• DIRECTIONS FOR THIS TASK
The reply must consist of one number: how many lines of the data include the word "first".

Data extracted from a collection:
----

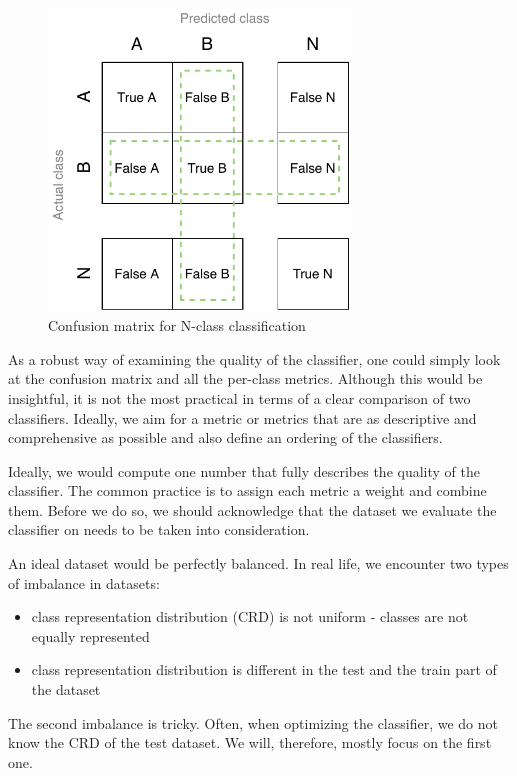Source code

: \begin{figure}[h]\centering
\includegraphics[width=80mm]{./img//Diplomka diagramy-Big Confusion matric}
\caption{Confusion matrix for N-class classification}
\label{obr:BigCM}
\end{figure}






As a robust way of examining the quality of the classifier, one could simply look at the confusion matrix and all the per-class metrics. Although this would be insightful, it is not the most practical in terms of a clear comparison of two classifiers. Ideally, we aim for a metric or metrics that are as descriptive and comprehensive as possible and also define an ordering of the classifiers.

Ideally, we would compute one number that fully describes the quality of the classifier. The common practice is to assign each metric a weight and combine them. Before we do so, we should acknowledge that the dataset we evaluate the classifier on needs to be taken into consideration.

An ideal dataset would be perfectly balanced. In real life, we encounter two types of imbalance in datasets:

\begin{itemize}
\item class representation distribution (CRD) is not uniform - classes are not equally represented 

\item class representation distribution is different in the test and the train part of the dataset
\end{itemize}
The second imbalance is tricky. Often, when optimizing the classifier, we do not know the CRD of the test dataset. We will, therefore, mostly focus on the first one. 



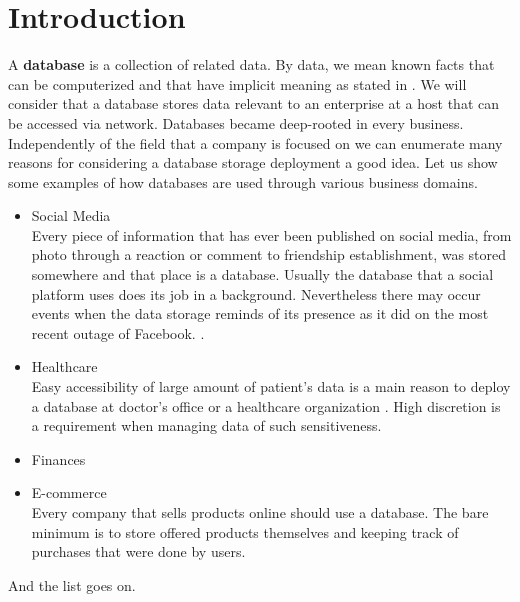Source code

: \chapter{Introduction}

\par 
A \textbf{database} is a collection of related data. By data, we mean known facts that can be computerized and that have implicit meaning as stated in  \cite{ElmasryNavathe15}. We will consider that a database stores data relevant to an enterprise at a host that can be accessed via network.
Databases became deep-rooted in every business. 
Independently of the field that a company is focused on we can enumerate many reasons for considering a database storage deployment a good idea.
Let us show some examples of how databases are used through various business domains.

\begin{itemize}
	
	\item Social Media \\
	Every piece of information that has ever been published on social media, from photo through a reaction or comment to friendship establishment, was stored somewhere and that place is a database. Usually the database that a social platform uses does its job in a background. Nevertheless there may occur events when the data storage reminds of its presence as it did on the most recent outage of Facebook. \cite{Facebook19}.
	
	\item Healthcare \\
	Easy accessibility of large amount of patient's data is a main reason to deploy a database at doctor's office or a healthcare organization \cite{Healthcare13}. High discretion is a requirement when managing data of such sensitiveness.
	
	\item Finances \\
	
	\item E-commerce \\
	Every company that sells products online should use a database. The bare minimum is to store offered products themselves and keeping track of purchases that were done by users.
	
	
\end{itemize}
And the list goes on.
 \\

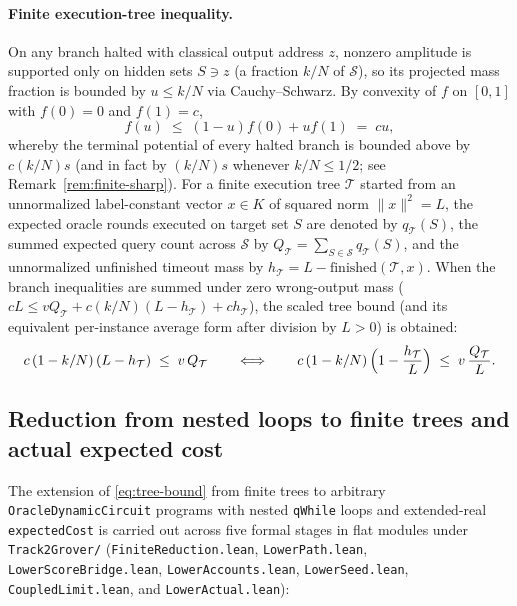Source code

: \documentclass[11pt,a4paper]{article}
\theoremstyle{definition}
\theoremstyle{remark}
\begin{document}
\paragraph{Finite execution-tree inequality.}
On any branch halted with classical output address \(z\), nonzero amplitude is supported only on hidden sets \(S \ni z\) (a fraction \(k/N\) of \(\mathcal{S}\)), so its projected mass fraction is bounded by \(u \le k/N\) via Cauchy--Schwarz. By convexity of \(f\) on \([0, 1]\) with \(f(0) = 0\) and \(f(1) = c\),
\[
  f(u) \;\le\; (1 - u)f(0) + u f(1) \;=\; c u,
\]
whereby the terminal potential of every halted branch is bounded above by \(c(k/N)s\) (and in fact by \((k/N)s\) whenever \(k/N \le 1/2\); see Remark~\ref{rem:finite-sharp}). For a finite execution tree \(\mathcal{T}\) started from an unnormalized label-constant vector \(x \in K\) of squared norm \(\|x\|^2 = L\), the expected oracle rounds executed on target set \(S\) are denoted by \(q_{\mathcal{T}}(S)\), the summed expected query count across \(\mathcal{S}\) by \(Q_{\mathcal{T}} = \sum_{S \in \mathcal{S}} q_{\mathcal{T}}(S)\), and the unnormalized unfinished timeout mass by \(h_{\mathcal{T}} = L - \mathrm{finished}(\mathcal{T}, x)\). When the branch inequalities are summed under zero wrong-output mass (\(c L \le v Q_{\mathcal{T}} + c(k/N)(L - h_{\mathcal{T}}) + c h_{\mathcal{T}}\)), the scaled tree bound (and its equivalent per-instance average form after division by \(L > 0\)) is obtained:
\begin{equation}
  c\,(1 - k/N)\,(L - h_{\mathcal{T}}) \;\le\; v\,Q_{\mathcal{T}}
  \qquad\Longleftrightarrow\qquad
  c\,(1 - k/N)\,\Bigl(1 - \frac{h_{\mathcal{T}}}{L}\Bigr) \;\le\; v\,\frac{Q_{\mathcal{T}}}{L}.
  \label{eq:tree-bound}
\end{equation}

\subsection{Reduction from nested loops to finite trees and actual expected cost}
\label{sec:findany-loops}

The extension of \eqref{eq:tree-bound} from finite trees to arbitrary \texttt{OracleDynamic\allowbreak Circuit} programs with nested \texttt{qWhile} loops and extended-real \texttt{expectedCost} is carried out across five formal stages in flat modules under \texttt{Track2Grover/} (\texttt{Finite\allowbreak Reduction.lean}, \texttt{Lower\allowbreak Path.lean}, \texttt{Lower\allowbreak Score\allowbreak Bridge.lean}, \texttt{Lower\allowbreak Accounts.lean}, \texttt{Lower\allowbreak Seed.lean}, \texttt{Coupled\allowbreak Limit.lean}, and \texttt{Lower\allowbreak Actual.lean}):
\end{document}

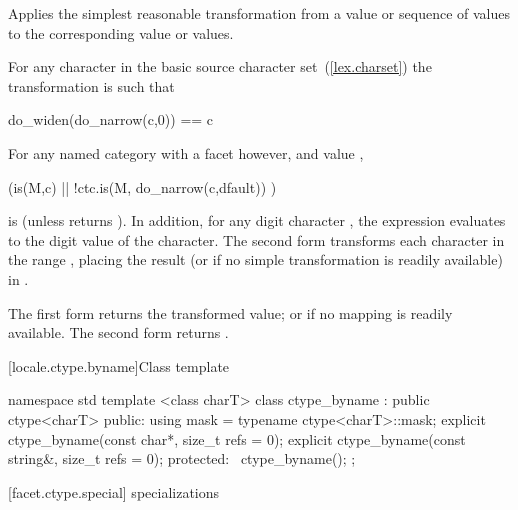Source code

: \begin{itemdescr}
\pnum
\effects
Applies the simplest reasonable transformation from a
value or sequence of
values to the corresponding
value or values.

For any character  in the basic source character set~(\ref{lex.charset})
the transformation is such that

\begin{codeblock}
do_widen(do_narrow(c,0)) == c
\end{codeblock}

For any named
category with a
facet  however, and
value ,

\begin{codeblock}
(is(M,c) || !ctc.is(M, do_narrow(c,dfault)) )
\end{codeblock}

is
(unless
returns
).
In addition, for any digit character ,
the expression
evaluates to the digit value of the character.
The second form transforms each character
in the range
,
placing the result (or 
if no simple transformation is readily available) in
.

\pnum
\returns
The first form returns the transformed value; or 
if no mapping is readily available.
The second form returns .
\end{itemdescr}

[locale.ctype.byname]{Class template }

%
\begin{codeblock}
namespace std {
  template <class charT>
  class ctype_byname : public ctype<charT> {
  public:
    using mask = typename ctype<charT>::mask;
    explicit ctype_byname(const char*, size_t refs = 0);
    explicit ctype_byname(const string&, size_t refs = 0);
  protected:
   ~ctype_byname();
  };
}
\end{codeblock}

[facet.ctype.special]{ specializations}

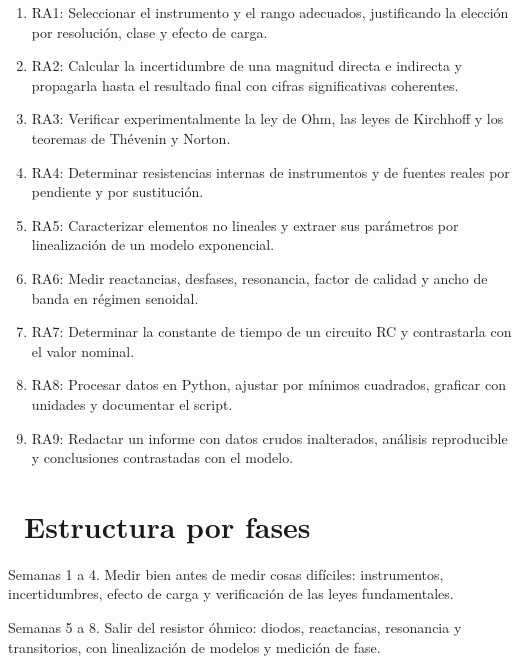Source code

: \documentclass[11pt,a4paper]{article}
\newcommand{\iconotexto}[2]{\textcolor{cyanNeon}{\faIcon{#1}}~#2}
\begin{document}
\begin{enumerate}[leftmargin=1.4em,itemsep=2pt,topsep=3pt]
  \item RA1: Seleccionar el instrumento y el rango adecuados, justificando la elección por resolución, clase y efecto de carga.
  \item RA2: Calcular la incertidumbre de una magnitud directa e indirecta y propagarla hasta el resultado final con cifras significativas coherentes.
  \item RA3: Verificar experimentalmente la ley de Ohm, las leyes de Kirchhoff y los teoremas de Thévenin y Norton.
  \item RA4: Determinar resistencias internas de instrumentos y de fuentes reales por pendiente y por sustitución.
  \item RA5: Caracterizar elementos no lineales y extraer sus parámetros por linealización de un modelo exponencial.
  \item RA6: Medir reactancias, desfases, resonancia, factor de calidad y ancho de banda en régimen senoidal.
  \item RA7: Determinar la constante de tiempo de un circuito RC y contrastarla con el valor nominal.
  \item RA8: Procesar datos en Python, ajustar por mínimos cuadrados, graficar con unidades y documentar el script.
  \item RA9: Redactar un informe con datos crudos inalterados, análisis reproducible y conclusiones contrastadas con el modelo.
\end{enumerate}

\section{\iconotexto{sitemap}{Estructura por fases}}

\begin{tcolorbox}[cajaContenido,title={Fase 1 --- Instrumentación y leyes básicas de los circuitos}]Semanas 1 a 4. Medir bien antes de medir cosas difíciles: instrumentos, incertidumbres, efecto de carga y verificación de las leyes fundamentales.
\end{tcolorbox}

\begin{tcolorbox}[cajaContenido,title={Fase 2 --- Elementos no lineales y régimen senoidal}]Semanas 5 a 8. Salir del resistor óhmico: diodos, reactancias, resonancia y transitorios, con linealización de modelos y medición de fase.
\end{tcolorbox}
\end{document}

----

• SOLUTION
2